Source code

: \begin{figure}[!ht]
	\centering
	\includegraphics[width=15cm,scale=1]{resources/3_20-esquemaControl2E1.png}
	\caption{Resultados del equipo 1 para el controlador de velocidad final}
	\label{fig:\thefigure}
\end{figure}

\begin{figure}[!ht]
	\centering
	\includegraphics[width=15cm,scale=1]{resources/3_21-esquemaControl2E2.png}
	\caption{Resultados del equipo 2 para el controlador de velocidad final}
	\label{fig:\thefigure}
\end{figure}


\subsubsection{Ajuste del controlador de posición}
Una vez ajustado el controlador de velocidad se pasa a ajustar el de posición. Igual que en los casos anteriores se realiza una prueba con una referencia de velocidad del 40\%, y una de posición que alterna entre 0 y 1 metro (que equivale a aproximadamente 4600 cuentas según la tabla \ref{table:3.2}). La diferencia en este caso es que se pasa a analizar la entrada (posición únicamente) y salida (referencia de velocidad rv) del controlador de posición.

........

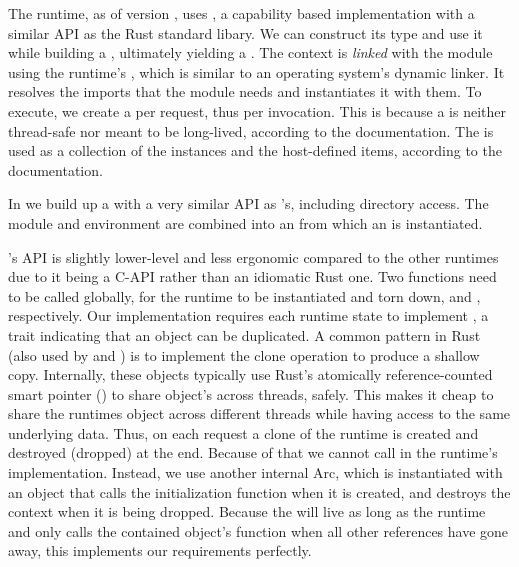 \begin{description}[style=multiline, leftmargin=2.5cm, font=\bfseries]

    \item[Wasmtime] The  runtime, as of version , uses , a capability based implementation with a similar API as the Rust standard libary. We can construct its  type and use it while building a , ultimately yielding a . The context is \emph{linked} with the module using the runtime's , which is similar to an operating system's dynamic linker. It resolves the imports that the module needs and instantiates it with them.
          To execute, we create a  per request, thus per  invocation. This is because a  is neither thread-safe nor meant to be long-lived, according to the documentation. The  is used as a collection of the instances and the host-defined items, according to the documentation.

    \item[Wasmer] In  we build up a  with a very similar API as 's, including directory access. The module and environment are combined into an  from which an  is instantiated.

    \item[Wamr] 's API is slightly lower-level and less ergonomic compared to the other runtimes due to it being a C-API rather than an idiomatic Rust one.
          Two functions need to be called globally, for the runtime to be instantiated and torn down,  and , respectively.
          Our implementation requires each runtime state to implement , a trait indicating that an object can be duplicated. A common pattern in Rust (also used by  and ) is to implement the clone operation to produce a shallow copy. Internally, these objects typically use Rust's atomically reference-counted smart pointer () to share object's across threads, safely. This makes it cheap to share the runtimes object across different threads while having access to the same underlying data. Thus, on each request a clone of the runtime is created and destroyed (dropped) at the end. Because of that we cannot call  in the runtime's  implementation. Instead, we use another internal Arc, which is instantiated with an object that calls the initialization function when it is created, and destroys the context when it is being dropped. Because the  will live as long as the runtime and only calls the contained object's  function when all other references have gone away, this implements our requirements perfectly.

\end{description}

........

(What is needed): Copy only the lines in the listing that contain "para".

(Answer to this problem):
	\caption{Resultados del equipo 1 para el controlador de velocidad final}
	\caption{Resultados del equipo 2 para el controlador de velocidad final}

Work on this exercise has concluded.